What does the buffer look like? Well, visually like this:

 Mapped Couch    Couch other side

Its rough. A lot of holes and missing information. Unfortunately that coffee table is not a hover board.  As you can see there is a lot of work to be done.

The Plan:

  1. Strip the buffer down to the basic model space vertex positions
  2. Use the normal buffer to help determine shape directions
  3. Produce a visual output that represents each of the points in the room

We need to be able to test if the data extraction is working and verify that its accurate. This will also provide a great way to test our mesh alignments as we progress.  I've heard this many times before but, any amount of time spent on visualizing data is never a waste!  

The spatial observer produces a IMapView of all the meshes that were created via the SpatialSurfaceiInfo class.  Spatial surface info stores the mesh id with a the necessary buffers. Unfortunately the buffers are already setup to the processed by the GPU which means we have to extract the data back into a vector format.  Each mesh needs to be translated and scaled to make it fit the original room size. While we're not interested in the scaling component at the moment, but we do need the translation matrix. Without the translation matrix, each mesh will be situated in a different world space causing things like the couch to float outside of the room. 

So how do we extract data from the buffer?  The buffer needs to be cast back to a SHORT4* array. The buffer data format is R16G16B16A16IntNormalized. Meaning the data is 2 bytes normalized from 0-255 where 255 is 1.0. 

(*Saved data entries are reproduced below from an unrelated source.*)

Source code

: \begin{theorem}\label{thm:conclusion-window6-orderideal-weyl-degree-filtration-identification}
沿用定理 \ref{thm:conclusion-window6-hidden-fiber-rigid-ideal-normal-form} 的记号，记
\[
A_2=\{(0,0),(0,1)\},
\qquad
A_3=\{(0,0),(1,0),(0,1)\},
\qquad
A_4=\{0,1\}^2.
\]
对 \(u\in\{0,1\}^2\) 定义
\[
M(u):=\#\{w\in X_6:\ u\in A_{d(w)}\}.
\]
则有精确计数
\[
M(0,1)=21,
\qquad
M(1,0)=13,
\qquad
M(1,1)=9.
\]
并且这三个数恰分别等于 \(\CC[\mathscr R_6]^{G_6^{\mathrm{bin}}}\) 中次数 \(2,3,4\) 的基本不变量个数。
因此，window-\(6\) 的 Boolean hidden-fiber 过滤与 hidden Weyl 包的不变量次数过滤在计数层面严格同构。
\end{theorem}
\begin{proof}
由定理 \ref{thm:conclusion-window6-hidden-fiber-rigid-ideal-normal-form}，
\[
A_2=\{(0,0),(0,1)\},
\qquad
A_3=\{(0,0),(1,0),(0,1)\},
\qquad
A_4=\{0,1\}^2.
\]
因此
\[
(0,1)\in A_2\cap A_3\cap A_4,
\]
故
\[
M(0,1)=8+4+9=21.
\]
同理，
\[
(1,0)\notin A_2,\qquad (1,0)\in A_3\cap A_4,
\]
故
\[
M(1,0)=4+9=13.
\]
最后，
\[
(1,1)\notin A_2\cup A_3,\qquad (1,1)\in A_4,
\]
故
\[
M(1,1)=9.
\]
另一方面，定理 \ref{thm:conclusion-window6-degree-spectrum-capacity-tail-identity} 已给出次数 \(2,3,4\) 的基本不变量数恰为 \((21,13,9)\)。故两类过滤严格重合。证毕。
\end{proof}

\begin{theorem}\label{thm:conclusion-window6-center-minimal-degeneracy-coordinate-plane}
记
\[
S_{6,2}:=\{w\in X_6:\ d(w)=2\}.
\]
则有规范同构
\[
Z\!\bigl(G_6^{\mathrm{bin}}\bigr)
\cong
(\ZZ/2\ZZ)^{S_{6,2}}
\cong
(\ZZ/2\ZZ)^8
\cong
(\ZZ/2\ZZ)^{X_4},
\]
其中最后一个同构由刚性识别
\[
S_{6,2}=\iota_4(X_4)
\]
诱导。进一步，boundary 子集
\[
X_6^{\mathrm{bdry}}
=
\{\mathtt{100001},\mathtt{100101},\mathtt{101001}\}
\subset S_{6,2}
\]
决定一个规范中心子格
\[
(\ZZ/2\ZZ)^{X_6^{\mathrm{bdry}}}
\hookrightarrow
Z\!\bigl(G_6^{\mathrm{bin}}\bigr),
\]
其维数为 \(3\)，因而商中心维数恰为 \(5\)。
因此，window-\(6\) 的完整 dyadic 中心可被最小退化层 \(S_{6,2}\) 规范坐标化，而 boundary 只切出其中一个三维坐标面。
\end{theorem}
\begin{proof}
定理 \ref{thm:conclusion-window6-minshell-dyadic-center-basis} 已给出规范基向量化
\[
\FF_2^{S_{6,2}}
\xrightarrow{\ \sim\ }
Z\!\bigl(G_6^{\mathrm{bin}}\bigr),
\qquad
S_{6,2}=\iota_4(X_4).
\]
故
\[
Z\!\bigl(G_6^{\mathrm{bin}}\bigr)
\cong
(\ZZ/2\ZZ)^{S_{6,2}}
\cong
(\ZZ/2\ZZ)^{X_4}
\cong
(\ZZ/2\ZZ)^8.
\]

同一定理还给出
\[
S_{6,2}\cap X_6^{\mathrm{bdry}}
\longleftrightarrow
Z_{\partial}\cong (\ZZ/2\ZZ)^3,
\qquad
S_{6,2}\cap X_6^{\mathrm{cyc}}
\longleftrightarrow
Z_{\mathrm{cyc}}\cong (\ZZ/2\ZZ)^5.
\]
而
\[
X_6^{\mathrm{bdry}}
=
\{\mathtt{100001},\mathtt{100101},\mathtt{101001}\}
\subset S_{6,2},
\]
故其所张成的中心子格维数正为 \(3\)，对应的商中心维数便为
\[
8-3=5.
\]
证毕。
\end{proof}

Traversing the short4 array to create the vertex positions in Vector3 format:

for (int index = 0; index < vertexCount / stride; ++index)
      auto ss = rawVertexData;
      DirectX::XMFLOAT3 byteVec = DirectX::XMFLOAT3(

       (float)( ss->x/ 32767.0f), (float)(ss->y / 32767.0f), (float)(ss->z / 32767.0f)


As we process the data, we end up with a vector full of vertex position data. This data still needs to be translated by the mesh coordinate system but that is done in our update loop. Because the Camera Space can change and does change by the lense, we have to  reapply the world translations on each update, so a one time translations won't work in this case. To visualize the data, I created a diamond (very simplified sphere) and place one for each vertex position. The shader helps break up the amount of diamonds by providing a color scale based on Y value. This helps break up the numerous dots. 


First spatial mapping   SEcond

 Hey, we have walls and ceiling!  But where is the couch, the floor?  Good question. I see other artifacts as well, such as meshes outside of the room. Time to debug, We'll save that for part 2!  

So far a great start. We extracted the data and visualized the points. Hopefully soon we'll have correct alignment and we can begin creating a custom mesh based on the mapped out room. Keep tuned for the next section. Also, notice something? Tons of dots, (7,000 to be exact) and I'm not complaining about the performance?  Early optimization is bad but in this instance, instancing is necessary.  The HoloLens just can't handle too too many draw calls.  Instancing helps keep performance up with one draw call and an instance buffer. But I'll cover that a bit more later on along with stereo rendering and few other shader topics.